INDIANAPOLIS -- A Ball State study finds that use of tax increment funding is diverting hundreds of millions of dollars away from the local governments.
Tax Increment Financing is a complicated property tax collection method. In theory, it’s used to spur economic development within specified neighborhoods. When property values rise, the increased revenue goes into the TIF fund, instead of the city as a whole. The system was developed to lure businesses to an area.
But Ball State researchers say Tax Increment Financing has no major impact on economic development or changes in property values.

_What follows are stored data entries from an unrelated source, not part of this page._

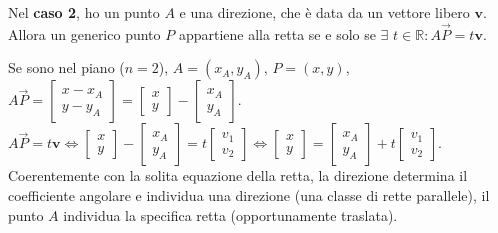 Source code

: \documentclass{article}
\begin{document}
Nel \textbf{caso 2}, ho un punto $A$ e una direzione, che \`{e} data da un
vettore libero $\mathbf{v}$. Allora un generico punto $P$ appartiene alla
retta se e solo se $\exists $ $t\in 
\mathbb{R}
:A\vec{P}=t\mathbf{v}$.

Se sono nel piano ($n=2$), $A=\left( x_{A},y_{A}\right) $, $P=\left(
x,y\right) $, $A\vec{P}=\left[ 
\begin{array}{c}
x-x_{A} \\ 
y-y_{A}%
\end{array}%
\right] =\left[ 
\begin{array}{c}
x \\ 
y%
\end{array}%
\right] -\left[ 
\begin{array}{c}
x_{A} \\ 
y_{A}%
\end{array}%
\right] $. $A\vec{P}=t\mathbf{v\Longleftrightarrow }\left[ 
\begin{array}{c}
x \\ 
y%
\end{array}%
\right] -\left[ 
\begin{array}{c}
x_{A} \\ 
y_{A}%
\end{array}%
\right] =t\left[ 
\begin{array}{c}
v_{1} \\ 
v_{2}%
\end{array}%
\right] \Longleftrightarrow \left[ 
\begin{array}{c}
x \\ 
y%
\end{array}%
\right] =\left[ 
\begin{array}{c}
x_{A} \\ 
y_{A}%
\end{array}%
\right] +t\left[ 
\begin{array}{c}
v_{1} \\ 
v_{2}%
\end{array}%
\right] $. Coerentemente con la solita equazione della retta, la direzione
determina il coefficiente angolare e individua una direzione (una classe di
rette parallele), il punto $A$ individua la specifica retta (opportunamente
traslata).
\end{document}
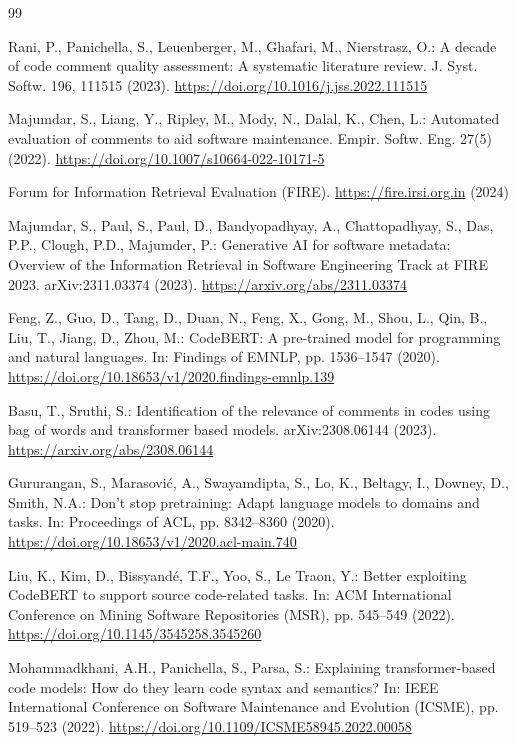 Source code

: \documentclass[runningheads]{ceurart}
\begin{document}
\begin{thebibliography}{99}

Rani, P., Panichella, S., Leuenberger, M., Ghafari, M., Nierstrasz, O.: 
A decade of code comment quality assessment: A systematic literature review. 
J. Syst. Softw. 196, 111515 (2023). 
\url{https://doi.org/10.1016/j.jss.2022.111515}

Majumdar, S., Liang, Y., Ripley, M., Mody, N., Dalal, K., Chen, L.: 
Automated evaluation of comments to aid software maintenance. 
Empir. Softw. Eng. 27(5) (2022). 
\url{https://doi.org/10.1007/s10664-022-10171-5}

Forum for Information Retrieval Evaluation (FIRE). 
\url{https://fire.irsi.org.in} (2024)

Majumdar, S., Paul, S., Paul, D., Bandyopadhyay, A., Chattopadhyay, S., Das, P.P., Clough, P.D., Majumder, P.: 
Generative AI for software metadata: Overview of the Information Retrieval in Software Engineering Track at FIRE 2023. 
arXiv:2311.03374 (2023). 
\url{https://arxiv.org/abs/2311.03374}

Feng, Z., Guo, D., Tang, D., Duan, N., Feng, X., Gong, M., Shou, L., Qin, B., Liu, T., Jiang, D., Zhou, M.: 
CodeBERT: A pre-trained model for programming and natural languages. 
In: Findings of EMNLP, pp. 1536--1547 (2020). 
\url{https://doi.org/10.18653/v1/2020.findings-emnlp.139}

Basu, T., Sruthi, S.: 
Identification of the relevance of comments in codes using bag of words and transformer based models. 
arXiv:2308.06144 (2023). 
\url{https://arxiv.org/abs/2308.06144}

Gururangan, S., Marasovi\'{c}, A., Swayamdipta, S., Lo, K., Beltagy, I., Downey, D., Smith, N.A.: 
Don't stop pretraining: Adapt language models to domains and tasks. 
In: Proceedings of ACL, pp. 8342--8360 (2020). 
\url{https://doi.org/10.18653/v1/2020.acl-main.740}

Liu, K., Kim, D., Bissyand\'{e}, T.F., Yoo, S., Le Traon, Y.: 
Better exploiting CodeBERT to support source code-related tasks. 
In: ACM International Conference on Mining Software Repositories (MSR), pp. 545--549 (2022). 
\url{https://doi.org/10.1145/3545258.3545260}

Mohammadkhani, A.H., Panichella, S., Parsa, S.: 
Explaining transformer-based code models: How do they learn code syntax and semantics? 
In: IEEE International Conference on Software Maintenance and Evolution (ICSME), pp. 519--523 (2022). 
\url{https://doi.org/10.1109/ICSME58945.2022.00058}


\end{thebibliography}
\end{document}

TIFs divert as much as $320 million from local government coffers, the report states.
“That puts a tremendous strain on other local governments," said Ball State’s Michael Hicks, a coauthor of the report.
Reseachers analyzed a decade of sales taxes and property tax collection throughout Indiana. As property tax collection has declined, use of TIFs has gone way up.
“The problem is they’ve become such a crutch for local government,” Hicks said.
Indianapolis has 17 active TIF districts. It added two last year, while disolving two others.
"What has happened here, when you look at just the property taxes, is that TIF, rather than creating new economic activity, is simply capturing that which would otherwise occur as a large share of overall property taxes," Hicks said.
That leaves less money for other government responsibilities, like school budgets. Tens of millions has also been spent on administering TIFs, Hicks said.
Hicks doesn’t say use of TIFs should stop. But he says they deserve much more scrutiny than they receive now. It needs some “breaks put on it,” he said.